= Beginning of Section =

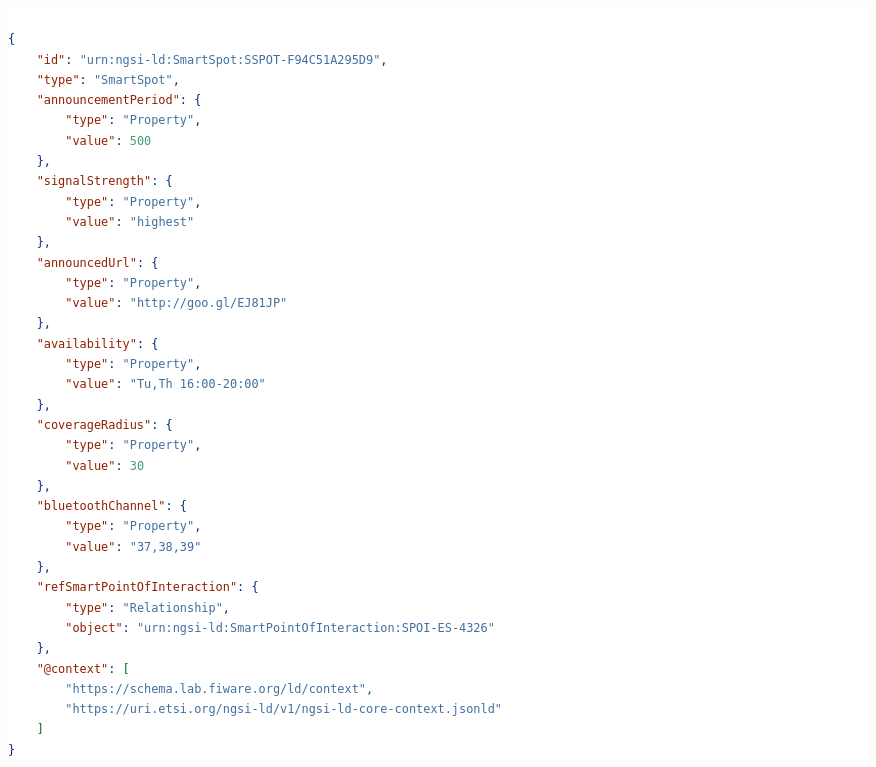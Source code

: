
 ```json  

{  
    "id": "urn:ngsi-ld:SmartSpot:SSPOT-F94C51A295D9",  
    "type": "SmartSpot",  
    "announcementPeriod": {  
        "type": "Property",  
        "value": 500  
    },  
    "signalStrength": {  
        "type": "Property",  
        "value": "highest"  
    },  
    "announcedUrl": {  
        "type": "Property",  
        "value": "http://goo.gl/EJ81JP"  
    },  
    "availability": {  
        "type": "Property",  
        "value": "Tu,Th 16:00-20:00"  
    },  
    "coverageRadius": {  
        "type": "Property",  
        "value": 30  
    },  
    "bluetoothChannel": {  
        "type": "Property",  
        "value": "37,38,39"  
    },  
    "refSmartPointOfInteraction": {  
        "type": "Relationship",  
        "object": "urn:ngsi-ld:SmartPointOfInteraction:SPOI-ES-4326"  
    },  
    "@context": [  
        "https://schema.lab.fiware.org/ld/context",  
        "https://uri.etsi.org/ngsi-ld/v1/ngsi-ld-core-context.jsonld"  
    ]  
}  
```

= End of Section =
= Beginning of Section =

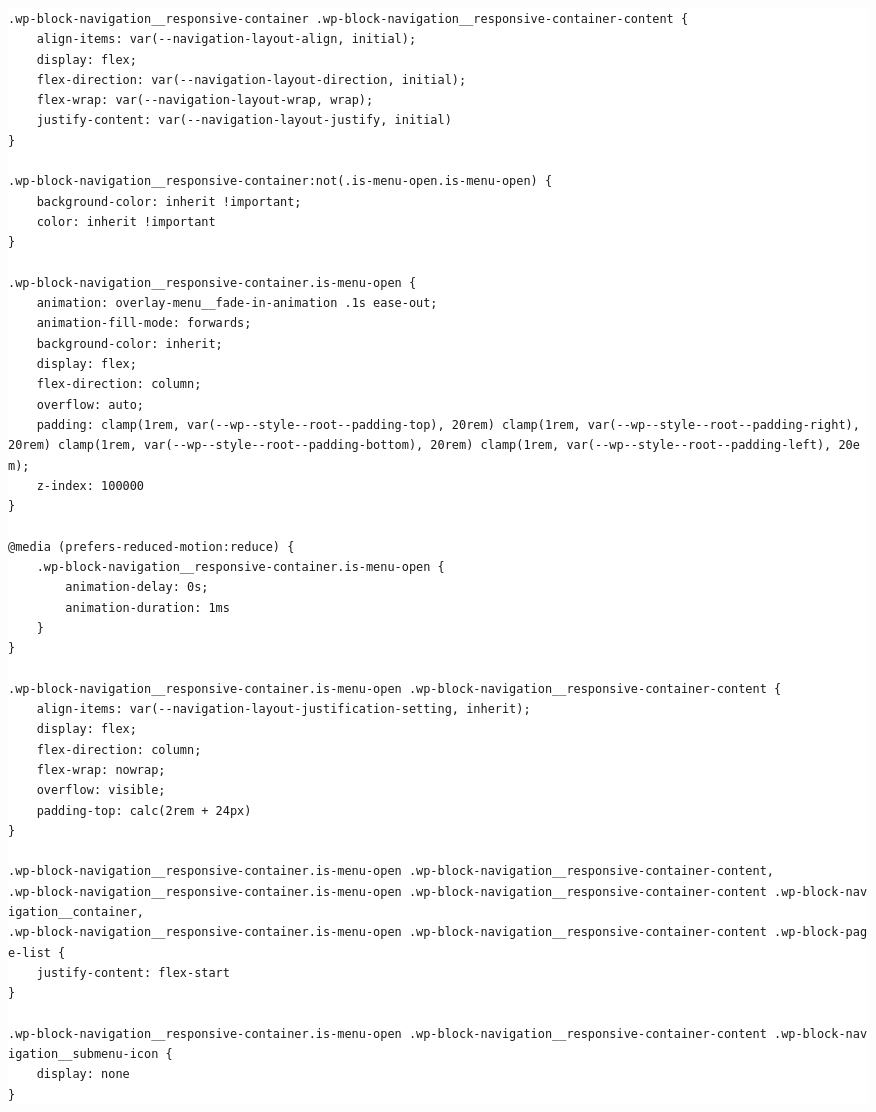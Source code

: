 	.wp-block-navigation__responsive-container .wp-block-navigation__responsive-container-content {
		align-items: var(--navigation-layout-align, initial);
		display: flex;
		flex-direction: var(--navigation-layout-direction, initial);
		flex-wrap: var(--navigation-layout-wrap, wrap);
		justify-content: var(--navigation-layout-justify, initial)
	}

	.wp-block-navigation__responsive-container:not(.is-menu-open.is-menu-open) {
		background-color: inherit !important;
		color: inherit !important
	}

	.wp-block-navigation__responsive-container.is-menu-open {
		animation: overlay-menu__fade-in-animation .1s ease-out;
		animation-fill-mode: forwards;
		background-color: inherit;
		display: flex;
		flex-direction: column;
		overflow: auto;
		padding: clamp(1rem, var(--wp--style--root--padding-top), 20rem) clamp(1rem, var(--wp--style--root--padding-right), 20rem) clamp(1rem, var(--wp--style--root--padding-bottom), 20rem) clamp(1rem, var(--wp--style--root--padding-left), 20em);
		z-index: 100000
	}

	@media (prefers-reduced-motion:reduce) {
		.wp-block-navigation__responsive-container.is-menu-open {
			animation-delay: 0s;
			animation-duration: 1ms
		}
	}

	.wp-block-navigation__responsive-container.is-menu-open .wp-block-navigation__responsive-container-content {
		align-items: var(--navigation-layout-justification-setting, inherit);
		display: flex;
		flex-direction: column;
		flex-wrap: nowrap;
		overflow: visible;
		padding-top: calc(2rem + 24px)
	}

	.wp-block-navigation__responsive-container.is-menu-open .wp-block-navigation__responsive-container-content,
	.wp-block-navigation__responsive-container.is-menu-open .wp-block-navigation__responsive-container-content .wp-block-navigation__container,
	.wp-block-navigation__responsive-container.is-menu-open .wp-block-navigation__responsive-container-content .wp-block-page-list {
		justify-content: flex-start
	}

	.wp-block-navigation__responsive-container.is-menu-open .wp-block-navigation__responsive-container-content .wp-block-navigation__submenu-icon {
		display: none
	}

= End of Section =
= Beginning of Section =

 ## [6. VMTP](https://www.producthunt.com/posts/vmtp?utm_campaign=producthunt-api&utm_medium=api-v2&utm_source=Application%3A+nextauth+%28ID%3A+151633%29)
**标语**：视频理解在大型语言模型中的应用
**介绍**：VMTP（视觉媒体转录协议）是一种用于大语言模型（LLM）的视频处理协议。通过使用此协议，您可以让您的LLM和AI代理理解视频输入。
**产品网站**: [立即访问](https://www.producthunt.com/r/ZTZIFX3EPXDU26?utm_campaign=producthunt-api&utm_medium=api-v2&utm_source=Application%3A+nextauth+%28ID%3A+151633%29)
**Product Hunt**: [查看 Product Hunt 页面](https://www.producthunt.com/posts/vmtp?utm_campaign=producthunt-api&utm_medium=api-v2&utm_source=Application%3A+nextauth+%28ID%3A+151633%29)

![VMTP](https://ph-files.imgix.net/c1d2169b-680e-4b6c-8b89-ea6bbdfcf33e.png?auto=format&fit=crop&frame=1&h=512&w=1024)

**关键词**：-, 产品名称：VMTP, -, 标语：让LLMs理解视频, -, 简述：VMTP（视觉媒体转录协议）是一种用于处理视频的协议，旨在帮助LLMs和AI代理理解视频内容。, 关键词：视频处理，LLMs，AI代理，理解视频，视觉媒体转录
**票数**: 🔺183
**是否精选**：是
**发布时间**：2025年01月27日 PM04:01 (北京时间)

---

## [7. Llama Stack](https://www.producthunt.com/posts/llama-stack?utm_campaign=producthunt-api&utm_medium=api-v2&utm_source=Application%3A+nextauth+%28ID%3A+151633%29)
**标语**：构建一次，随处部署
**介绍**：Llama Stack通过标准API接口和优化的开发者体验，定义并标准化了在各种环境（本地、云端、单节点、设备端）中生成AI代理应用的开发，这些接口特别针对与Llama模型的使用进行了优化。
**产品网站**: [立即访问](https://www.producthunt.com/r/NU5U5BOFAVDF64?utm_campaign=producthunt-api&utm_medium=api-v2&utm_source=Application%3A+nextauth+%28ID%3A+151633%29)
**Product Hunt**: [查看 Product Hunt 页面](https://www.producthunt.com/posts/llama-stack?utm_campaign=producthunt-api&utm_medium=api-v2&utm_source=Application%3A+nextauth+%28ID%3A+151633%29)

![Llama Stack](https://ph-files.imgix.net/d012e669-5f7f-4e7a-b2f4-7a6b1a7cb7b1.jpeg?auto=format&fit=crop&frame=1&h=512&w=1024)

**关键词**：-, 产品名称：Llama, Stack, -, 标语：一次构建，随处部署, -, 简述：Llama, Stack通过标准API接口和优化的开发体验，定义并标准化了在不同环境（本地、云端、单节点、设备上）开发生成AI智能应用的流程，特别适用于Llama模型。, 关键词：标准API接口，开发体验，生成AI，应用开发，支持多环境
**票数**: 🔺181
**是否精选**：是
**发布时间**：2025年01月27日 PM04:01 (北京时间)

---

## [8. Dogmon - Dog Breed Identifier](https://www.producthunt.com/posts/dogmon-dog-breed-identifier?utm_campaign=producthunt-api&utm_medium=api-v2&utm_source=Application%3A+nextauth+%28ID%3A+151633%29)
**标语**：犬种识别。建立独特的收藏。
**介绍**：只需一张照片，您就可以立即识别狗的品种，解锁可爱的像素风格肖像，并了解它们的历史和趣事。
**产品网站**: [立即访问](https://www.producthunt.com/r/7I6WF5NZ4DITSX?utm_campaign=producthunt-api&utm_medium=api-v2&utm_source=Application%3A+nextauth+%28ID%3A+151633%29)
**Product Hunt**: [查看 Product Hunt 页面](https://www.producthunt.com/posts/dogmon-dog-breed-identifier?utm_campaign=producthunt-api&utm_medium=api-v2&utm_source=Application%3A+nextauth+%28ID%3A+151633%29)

= End of Section =

Exercise brief: Write only the number of lines in the records that include the word "ngsi".

Result for this exercise: 3